- Opening Delimiter -
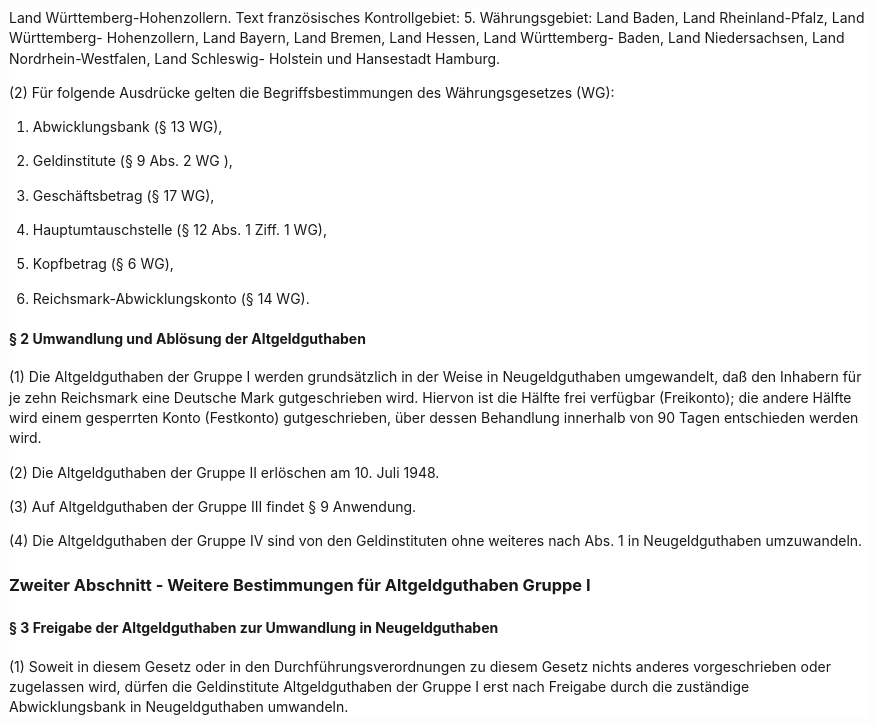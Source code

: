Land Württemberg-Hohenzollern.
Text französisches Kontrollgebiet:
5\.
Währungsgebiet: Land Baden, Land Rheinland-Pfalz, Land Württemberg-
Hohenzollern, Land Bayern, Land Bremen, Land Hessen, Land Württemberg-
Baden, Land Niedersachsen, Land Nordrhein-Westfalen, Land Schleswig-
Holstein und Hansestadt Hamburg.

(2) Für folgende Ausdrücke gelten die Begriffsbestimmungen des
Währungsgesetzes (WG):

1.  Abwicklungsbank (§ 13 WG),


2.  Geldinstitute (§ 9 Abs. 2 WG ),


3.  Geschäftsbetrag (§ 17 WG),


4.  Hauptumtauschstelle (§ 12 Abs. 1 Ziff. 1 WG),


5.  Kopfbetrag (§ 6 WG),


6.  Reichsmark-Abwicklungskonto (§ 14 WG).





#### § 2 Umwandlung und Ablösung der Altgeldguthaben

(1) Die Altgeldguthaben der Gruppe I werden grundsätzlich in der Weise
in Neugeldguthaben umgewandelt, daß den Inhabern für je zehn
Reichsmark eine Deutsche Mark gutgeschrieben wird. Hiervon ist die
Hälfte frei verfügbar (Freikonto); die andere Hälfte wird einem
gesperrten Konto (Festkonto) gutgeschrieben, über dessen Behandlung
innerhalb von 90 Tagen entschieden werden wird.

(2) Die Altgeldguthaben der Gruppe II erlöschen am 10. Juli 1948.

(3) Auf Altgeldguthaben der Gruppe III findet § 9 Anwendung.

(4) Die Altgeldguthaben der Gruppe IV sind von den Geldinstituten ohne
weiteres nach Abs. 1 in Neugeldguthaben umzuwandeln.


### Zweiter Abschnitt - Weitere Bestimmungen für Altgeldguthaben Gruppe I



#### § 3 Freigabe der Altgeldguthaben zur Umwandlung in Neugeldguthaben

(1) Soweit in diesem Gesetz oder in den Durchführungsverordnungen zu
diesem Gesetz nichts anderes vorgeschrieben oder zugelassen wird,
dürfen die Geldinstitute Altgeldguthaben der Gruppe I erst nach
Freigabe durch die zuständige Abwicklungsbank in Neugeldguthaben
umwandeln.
- Closing Delimiter -
- Opening Delimiter -
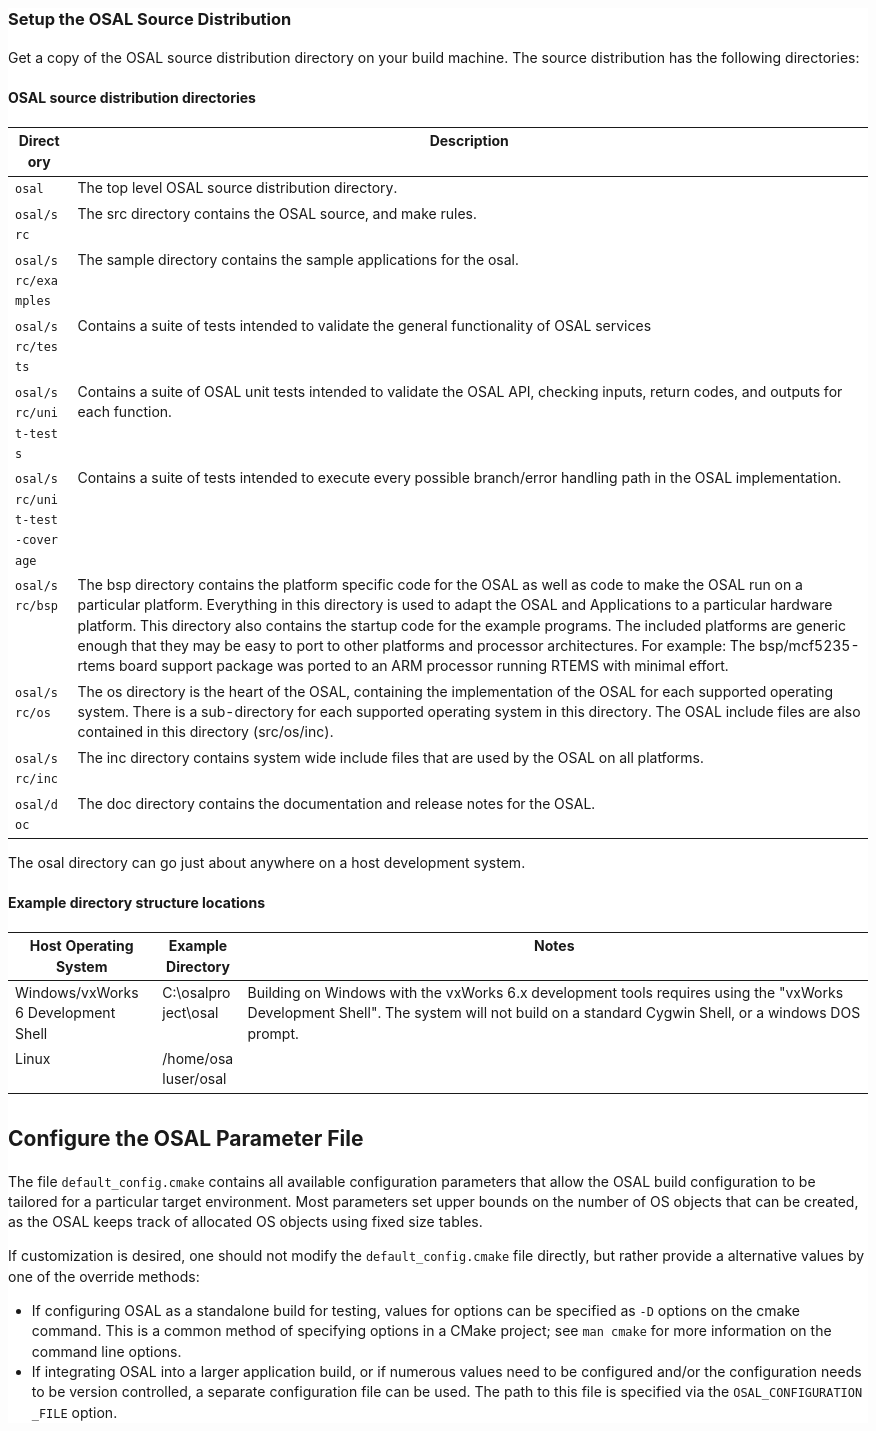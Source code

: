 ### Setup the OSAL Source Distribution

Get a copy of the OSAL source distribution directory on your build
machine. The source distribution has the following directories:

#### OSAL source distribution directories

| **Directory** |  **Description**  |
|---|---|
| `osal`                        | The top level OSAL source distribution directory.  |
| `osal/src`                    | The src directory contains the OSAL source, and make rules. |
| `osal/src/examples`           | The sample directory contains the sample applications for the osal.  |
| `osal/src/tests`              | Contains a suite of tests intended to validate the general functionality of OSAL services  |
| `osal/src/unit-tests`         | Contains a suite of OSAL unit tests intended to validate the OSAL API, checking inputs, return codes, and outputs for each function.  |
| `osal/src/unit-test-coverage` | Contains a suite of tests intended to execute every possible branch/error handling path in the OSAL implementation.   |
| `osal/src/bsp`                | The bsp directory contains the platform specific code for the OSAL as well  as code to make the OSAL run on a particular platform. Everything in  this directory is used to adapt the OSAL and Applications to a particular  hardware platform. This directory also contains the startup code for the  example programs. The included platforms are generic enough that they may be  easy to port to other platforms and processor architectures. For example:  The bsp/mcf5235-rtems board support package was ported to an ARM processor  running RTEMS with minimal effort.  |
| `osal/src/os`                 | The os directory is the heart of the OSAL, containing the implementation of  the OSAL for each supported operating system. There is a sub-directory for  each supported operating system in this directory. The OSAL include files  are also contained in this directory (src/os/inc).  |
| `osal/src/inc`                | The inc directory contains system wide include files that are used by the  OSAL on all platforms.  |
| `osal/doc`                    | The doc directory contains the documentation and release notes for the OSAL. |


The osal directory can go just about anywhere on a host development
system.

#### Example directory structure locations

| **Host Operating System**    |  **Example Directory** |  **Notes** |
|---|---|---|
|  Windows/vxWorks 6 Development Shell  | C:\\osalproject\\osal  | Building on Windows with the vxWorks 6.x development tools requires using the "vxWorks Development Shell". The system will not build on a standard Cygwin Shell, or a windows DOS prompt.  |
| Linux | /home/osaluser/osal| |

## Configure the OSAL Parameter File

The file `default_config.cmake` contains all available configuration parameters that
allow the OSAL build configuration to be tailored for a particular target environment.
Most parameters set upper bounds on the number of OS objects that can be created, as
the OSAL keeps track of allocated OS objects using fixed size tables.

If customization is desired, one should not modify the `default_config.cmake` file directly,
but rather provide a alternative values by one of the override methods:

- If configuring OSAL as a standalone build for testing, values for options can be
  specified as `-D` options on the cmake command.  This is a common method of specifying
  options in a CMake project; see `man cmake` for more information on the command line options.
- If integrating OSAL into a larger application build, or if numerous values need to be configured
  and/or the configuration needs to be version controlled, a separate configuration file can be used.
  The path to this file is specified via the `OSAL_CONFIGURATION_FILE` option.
- Closing Delimiter -
- Opening Delimiter -
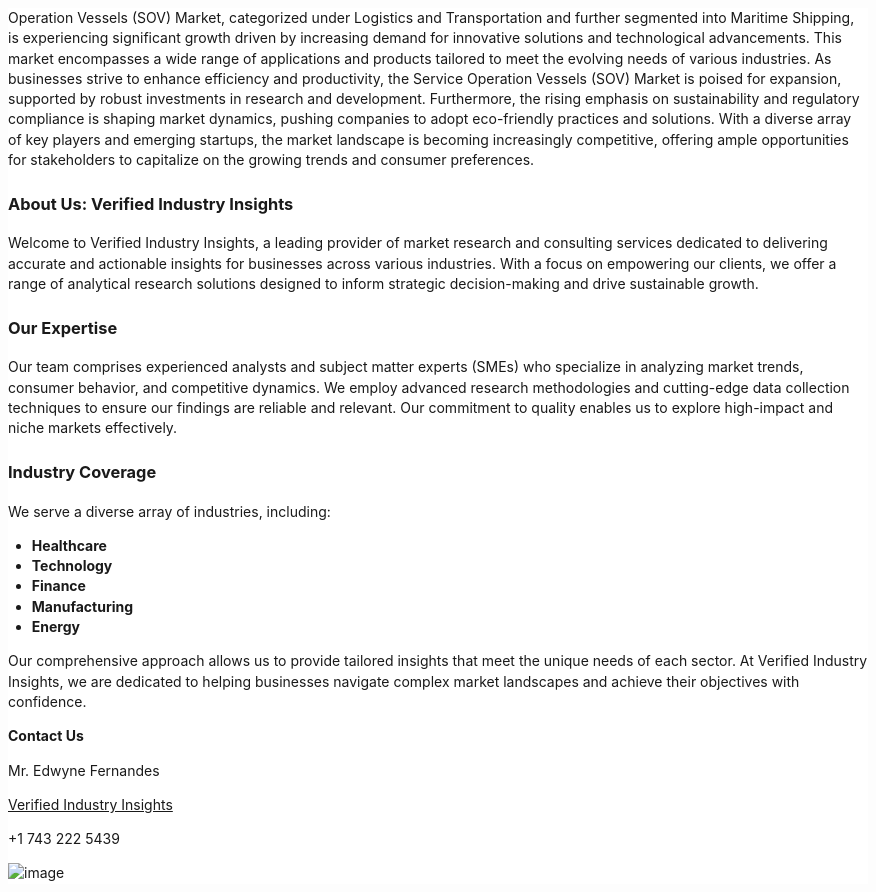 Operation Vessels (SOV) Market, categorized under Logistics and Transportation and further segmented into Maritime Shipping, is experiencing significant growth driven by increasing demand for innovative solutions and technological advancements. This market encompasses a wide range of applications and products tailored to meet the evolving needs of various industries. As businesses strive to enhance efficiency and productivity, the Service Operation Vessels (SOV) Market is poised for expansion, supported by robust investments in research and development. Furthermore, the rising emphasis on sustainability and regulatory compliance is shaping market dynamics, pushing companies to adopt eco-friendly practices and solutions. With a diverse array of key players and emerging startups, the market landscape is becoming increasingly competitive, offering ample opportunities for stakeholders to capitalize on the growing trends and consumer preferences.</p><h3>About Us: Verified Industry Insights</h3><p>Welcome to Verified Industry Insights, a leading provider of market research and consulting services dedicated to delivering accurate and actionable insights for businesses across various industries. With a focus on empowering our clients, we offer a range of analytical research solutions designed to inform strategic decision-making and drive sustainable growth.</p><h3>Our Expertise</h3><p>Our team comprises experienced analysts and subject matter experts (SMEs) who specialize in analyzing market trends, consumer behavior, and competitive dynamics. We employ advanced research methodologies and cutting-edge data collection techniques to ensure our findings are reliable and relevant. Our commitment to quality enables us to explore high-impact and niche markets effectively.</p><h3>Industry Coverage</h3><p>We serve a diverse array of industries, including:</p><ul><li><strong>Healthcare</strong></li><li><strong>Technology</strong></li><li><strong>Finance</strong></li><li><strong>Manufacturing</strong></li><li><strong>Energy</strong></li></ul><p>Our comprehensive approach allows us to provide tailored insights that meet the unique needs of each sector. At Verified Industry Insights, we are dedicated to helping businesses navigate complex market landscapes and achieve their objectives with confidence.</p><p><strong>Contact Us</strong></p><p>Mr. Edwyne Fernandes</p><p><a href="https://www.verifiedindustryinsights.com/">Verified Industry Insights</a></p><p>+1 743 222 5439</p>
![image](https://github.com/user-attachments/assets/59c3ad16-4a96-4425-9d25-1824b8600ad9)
- Closing Delimiter -
* _WHAT THE EXERCISE ASKS_
Scan the material for the word "using". Return every line where it is found.

* _TASK OUTPUT_
|  Windows/vxWorks 6 Development Shell  | C:\\osalproject\\osal  | Building on Windows with the vxWorks 6.x development tools requires using the "vxWorks Development Shell". The system will not build on a standard Cygwin Shell, or a windows DOS prompt.  |
the OSAL keeps track of allocated OS objects using fixed size tables.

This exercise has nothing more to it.